Après l’envoi par le ministre de l’Intérieur une lettre circulaire le 13 thermidor an 13, Alexandre Brongniart contacte directement le préfet de la Manche le 21 mars 1806 en le sollicitant sur deux points.

Il mentionne que « la manufacture de Sèvres est à la merci des marchands de kaolin de Limoges »qui menacent perpétuellement de renchérir cette matière première et voudrait alors essayer le kaolin issu des carrières près de Valognes « afin de calculer sur des bases certaines les avantages et les inconvénients. »

Par ailleurs il rappelle que « nous faisons à Sèvres une collection de toutes les poteries, porcelaines, matières premières, matières en fabrication, que nous pouvons rassembler.
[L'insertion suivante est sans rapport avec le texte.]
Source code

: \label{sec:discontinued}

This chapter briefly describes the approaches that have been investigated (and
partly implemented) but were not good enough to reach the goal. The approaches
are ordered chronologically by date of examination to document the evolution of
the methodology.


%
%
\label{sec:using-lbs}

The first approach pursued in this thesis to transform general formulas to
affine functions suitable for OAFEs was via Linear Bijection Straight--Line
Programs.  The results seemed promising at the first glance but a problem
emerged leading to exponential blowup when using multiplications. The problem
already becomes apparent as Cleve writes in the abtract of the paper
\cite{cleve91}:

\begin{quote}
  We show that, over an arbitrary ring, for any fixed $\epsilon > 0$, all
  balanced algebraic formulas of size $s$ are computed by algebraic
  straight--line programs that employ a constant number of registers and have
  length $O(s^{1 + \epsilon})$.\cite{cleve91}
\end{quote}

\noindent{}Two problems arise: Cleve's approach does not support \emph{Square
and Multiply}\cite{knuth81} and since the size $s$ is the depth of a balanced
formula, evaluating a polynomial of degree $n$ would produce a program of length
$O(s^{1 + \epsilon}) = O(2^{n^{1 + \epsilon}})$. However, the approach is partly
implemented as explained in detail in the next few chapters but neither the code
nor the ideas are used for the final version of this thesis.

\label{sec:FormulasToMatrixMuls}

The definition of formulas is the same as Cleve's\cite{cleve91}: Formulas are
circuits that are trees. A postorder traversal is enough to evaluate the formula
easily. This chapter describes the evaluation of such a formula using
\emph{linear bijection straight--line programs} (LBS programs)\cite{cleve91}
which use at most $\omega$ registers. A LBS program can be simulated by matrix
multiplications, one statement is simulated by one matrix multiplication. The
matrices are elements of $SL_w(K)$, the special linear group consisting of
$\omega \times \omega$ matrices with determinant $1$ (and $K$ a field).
Nous espérons que vous voudrez bien contribuer à augmenter cette collection assez intéressante en nous procurant les objets de ce genre que l’on fabrique ou que l’on a fabriqué dans votre département. Nous sommes autorisés à les acquérir par voie d’échange avec notre porcelaine ou même à les acheter selon le désir des donataires. »

Deux ans et demi plus tard, le 23 septembre 1809, le préfet de la Manche, Louis Costaz, dépose au Bureau des messageries de Saint-Lô, àl’attention de Monsieur Brongniart, administrateur de la Manufacture de Porcelaine de Sèvres, une « caisse renfermant 54 échantillons de porcelaines, faïence et poteries fabriquées dans le département de la Manche. »ainsi que des échantillons de terres ». 

Il adresse en même temps au Ministre de l’intérieur « des notices indicatives des différents échantillons et qui font connoître les matières et les procédés employés par les manufacturiers pour la composition des couvertes et des vernis. Vous verrez par ces échantillons et par les notices que l’art de la poterie est encore ici dans l’état le plus grossier. »

Les objets adressés par le préfet concernent la manufacture de porcelaine de Valognes et les manufactures de poterie de Vindefontaine, de la Chapelle-en-Juger, de Montreuil, de Ger, de Sauxemesnil et de Néhou.

 

L’enquête pour les ateliers potiers de Ger

Pour Ger, c’est le sous-préfet de Mortain, Pallix, qui adresse le 17 avril 1809 au préfet de la Manche une notice explicative :

            « Il n’existe dans l’arrondissement de Mortain qu’une seule fabrique, établie dans la commune de Ger, canton de Barenton, d’une poterie commune, d’un usage très varié et habituel dans la classe la moins fortunée et la plus nombreuse de la société.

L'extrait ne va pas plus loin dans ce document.